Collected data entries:
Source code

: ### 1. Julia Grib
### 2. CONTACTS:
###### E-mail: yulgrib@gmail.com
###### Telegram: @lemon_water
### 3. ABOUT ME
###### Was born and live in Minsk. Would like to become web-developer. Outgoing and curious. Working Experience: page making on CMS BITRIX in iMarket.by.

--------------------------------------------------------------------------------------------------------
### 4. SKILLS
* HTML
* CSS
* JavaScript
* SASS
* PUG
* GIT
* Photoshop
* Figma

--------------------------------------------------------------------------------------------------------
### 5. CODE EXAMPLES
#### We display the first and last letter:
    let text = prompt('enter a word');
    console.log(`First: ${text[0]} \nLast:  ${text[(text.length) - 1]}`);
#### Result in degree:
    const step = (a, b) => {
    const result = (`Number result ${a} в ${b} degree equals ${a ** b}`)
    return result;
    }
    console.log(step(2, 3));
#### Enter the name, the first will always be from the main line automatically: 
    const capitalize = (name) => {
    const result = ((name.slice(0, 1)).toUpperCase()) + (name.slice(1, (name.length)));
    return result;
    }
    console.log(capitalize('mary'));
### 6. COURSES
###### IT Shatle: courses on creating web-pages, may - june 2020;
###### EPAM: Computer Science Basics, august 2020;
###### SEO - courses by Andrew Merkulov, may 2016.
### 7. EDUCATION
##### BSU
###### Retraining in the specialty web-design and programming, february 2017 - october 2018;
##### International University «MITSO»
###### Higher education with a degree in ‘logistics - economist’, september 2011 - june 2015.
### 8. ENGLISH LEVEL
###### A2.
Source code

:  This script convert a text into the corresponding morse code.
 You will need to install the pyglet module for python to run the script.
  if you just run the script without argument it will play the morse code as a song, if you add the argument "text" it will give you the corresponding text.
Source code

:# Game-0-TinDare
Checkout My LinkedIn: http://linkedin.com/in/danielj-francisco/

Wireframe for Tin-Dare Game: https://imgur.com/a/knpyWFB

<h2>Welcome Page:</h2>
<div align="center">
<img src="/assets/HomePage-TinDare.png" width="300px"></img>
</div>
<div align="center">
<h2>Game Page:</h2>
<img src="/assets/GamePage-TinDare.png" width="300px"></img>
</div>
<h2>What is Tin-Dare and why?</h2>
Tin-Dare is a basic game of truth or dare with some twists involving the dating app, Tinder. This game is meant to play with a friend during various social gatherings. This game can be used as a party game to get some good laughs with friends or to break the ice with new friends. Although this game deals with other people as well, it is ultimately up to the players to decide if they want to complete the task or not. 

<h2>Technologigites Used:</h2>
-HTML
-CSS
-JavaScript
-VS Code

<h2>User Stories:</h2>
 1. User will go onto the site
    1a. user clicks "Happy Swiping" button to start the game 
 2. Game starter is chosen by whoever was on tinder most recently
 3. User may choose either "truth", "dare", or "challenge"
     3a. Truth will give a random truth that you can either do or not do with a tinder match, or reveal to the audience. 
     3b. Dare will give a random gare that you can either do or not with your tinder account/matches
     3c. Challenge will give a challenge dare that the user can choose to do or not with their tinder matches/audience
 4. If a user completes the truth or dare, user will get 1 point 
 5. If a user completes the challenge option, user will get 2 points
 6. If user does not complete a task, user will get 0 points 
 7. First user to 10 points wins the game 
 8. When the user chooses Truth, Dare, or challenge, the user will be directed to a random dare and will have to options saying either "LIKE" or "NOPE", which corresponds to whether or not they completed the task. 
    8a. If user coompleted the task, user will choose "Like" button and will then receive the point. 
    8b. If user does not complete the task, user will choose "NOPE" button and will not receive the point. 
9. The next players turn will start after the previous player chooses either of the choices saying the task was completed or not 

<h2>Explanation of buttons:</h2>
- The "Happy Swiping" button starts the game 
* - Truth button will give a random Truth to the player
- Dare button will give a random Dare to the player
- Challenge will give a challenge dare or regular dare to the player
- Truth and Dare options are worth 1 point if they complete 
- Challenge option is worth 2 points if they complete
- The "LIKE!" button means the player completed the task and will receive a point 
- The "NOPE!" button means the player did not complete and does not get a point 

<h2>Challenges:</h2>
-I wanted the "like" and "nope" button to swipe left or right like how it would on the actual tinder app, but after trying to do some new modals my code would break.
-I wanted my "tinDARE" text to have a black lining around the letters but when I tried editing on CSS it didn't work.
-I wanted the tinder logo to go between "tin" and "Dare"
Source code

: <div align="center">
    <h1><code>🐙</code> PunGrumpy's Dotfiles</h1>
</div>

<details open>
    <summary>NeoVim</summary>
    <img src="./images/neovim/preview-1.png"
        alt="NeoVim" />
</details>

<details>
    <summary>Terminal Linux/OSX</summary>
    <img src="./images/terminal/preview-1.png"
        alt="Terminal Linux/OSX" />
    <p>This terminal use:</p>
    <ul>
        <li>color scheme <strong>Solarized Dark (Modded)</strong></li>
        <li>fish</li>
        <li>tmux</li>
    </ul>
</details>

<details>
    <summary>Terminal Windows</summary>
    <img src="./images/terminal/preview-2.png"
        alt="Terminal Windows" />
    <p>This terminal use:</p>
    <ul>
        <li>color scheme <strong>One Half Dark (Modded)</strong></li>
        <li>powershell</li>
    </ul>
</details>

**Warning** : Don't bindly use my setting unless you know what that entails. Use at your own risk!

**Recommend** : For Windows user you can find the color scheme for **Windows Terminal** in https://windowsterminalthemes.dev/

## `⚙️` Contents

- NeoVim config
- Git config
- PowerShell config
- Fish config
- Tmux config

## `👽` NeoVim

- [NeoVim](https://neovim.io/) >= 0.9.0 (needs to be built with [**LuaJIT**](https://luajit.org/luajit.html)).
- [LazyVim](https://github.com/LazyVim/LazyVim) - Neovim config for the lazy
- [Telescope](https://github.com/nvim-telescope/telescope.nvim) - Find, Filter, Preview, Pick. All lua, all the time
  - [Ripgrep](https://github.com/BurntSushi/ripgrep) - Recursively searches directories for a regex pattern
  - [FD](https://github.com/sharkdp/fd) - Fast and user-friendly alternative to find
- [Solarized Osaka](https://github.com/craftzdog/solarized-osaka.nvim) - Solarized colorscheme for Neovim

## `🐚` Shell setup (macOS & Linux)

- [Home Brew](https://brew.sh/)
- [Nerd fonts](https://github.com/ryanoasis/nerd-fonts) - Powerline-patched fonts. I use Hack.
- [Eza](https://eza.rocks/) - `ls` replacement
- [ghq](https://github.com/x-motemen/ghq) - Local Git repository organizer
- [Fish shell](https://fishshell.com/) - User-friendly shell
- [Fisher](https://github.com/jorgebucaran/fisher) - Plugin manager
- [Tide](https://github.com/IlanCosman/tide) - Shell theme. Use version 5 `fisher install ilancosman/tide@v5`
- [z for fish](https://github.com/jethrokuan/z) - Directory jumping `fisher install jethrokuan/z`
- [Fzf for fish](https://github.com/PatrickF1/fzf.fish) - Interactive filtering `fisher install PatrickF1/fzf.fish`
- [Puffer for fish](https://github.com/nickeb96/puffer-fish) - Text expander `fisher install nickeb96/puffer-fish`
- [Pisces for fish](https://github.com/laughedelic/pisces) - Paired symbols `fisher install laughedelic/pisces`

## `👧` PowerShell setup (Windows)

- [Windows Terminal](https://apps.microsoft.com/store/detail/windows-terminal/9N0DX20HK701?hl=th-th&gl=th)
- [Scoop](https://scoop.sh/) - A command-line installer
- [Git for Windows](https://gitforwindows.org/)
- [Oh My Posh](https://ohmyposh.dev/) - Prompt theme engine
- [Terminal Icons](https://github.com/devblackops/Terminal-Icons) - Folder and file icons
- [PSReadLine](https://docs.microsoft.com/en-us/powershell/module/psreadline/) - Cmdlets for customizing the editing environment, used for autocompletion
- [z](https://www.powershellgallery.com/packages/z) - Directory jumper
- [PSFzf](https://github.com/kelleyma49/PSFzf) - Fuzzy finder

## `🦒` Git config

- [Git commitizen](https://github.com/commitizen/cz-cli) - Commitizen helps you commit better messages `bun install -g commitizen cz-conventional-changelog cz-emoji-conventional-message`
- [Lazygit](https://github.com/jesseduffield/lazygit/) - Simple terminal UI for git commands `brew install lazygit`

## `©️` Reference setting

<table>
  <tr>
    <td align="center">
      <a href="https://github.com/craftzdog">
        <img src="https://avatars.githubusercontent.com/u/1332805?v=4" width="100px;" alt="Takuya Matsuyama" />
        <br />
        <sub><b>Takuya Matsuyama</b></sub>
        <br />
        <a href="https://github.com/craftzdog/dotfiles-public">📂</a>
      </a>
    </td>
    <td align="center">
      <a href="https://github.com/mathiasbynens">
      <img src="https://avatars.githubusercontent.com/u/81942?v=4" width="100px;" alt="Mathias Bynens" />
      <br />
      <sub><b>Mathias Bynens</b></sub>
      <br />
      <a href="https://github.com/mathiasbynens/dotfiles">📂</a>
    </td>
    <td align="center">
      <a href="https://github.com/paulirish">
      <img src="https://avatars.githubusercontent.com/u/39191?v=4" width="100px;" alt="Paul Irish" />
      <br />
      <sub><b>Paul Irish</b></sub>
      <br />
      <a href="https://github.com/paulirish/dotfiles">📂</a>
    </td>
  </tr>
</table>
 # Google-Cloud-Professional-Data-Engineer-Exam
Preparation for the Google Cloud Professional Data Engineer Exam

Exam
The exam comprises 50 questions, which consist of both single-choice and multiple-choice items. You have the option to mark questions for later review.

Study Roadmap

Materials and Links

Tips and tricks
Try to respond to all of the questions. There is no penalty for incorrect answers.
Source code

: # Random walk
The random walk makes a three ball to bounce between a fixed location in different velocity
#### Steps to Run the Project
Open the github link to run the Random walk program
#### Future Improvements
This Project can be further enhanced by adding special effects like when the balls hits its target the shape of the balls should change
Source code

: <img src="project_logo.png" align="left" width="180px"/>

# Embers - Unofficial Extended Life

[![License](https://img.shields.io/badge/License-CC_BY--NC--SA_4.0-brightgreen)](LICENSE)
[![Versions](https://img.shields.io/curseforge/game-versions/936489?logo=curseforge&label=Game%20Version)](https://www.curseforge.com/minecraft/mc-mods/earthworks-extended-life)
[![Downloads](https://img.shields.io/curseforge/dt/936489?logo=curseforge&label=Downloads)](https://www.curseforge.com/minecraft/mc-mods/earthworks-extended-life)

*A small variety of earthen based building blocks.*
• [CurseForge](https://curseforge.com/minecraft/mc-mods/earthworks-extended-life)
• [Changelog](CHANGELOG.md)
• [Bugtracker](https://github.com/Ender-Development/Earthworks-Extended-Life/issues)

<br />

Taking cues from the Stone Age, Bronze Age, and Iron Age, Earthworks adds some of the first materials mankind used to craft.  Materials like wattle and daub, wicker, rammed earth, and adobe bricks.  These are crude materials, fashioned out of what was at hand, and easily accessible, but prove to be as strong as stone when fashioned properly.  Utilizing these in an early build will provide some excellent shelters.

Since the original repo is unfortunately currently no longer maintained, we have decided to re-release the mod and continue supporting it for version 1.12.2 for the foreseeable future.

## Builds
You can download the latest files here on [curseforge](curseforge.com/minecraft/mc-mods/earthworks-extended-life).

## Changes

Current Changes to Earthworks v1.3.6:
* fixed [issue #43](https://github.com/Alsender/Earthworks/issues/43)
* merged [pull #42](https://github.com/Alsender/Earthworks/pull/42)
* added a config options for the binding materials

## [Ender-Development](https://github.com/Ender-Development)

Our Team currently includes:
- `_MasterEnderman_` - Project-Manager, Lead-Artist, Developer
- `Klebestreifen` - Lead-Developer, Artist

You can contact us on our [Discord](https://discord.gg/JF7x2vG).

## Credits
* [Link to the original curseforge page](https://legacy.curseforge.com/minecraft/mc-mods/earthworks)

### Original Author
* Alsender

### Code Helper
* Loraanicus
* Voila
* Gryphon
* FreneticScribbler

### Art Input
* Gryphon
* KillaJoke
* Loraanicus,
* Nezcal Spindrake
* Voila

Task:
Your answer should consist of the lines from the line with "3c. Challenge will" to the line with "- Truth and" above, repeated exactly, both ends included.

Problem solution:
     3c. Challenge will give a challenge dare that the user can choose to do or not with their tinder matches/audience
 4. If a user completes the truth or dare, user will get 1 point 
 5. If a user completes the challenge option, user will get 2 points
 6. If user does not complete a task, user will get 0 points 
 7. First user to 10 points wins the game 
 8. When the user chooses Truth, Dare, or challenge, the user will be directed to a random dare and will have to options saying either "LIKE" or "NOPE", which corresponds to whether or not they completed the task. 
    8a. If user coompleted the task, user will choose "Like" button and will then receive the point. 
    8b. If user does not complete the task, user will choose "NOPE" button and will not receive the point. 
9. The next players turn will start after the previous player chooses either of the choices saying the task was completed or not 

<h2>Explanation of buttons:</h2>
- The "Happy Swiping" button starts the game 
* - Truth button will give a random Truth to the player
- Dare button will give a random Dare to the player
- Challenge will give a challenge dare or regular dare to the player
- Truth and Dare options are worth 1 point if they complete 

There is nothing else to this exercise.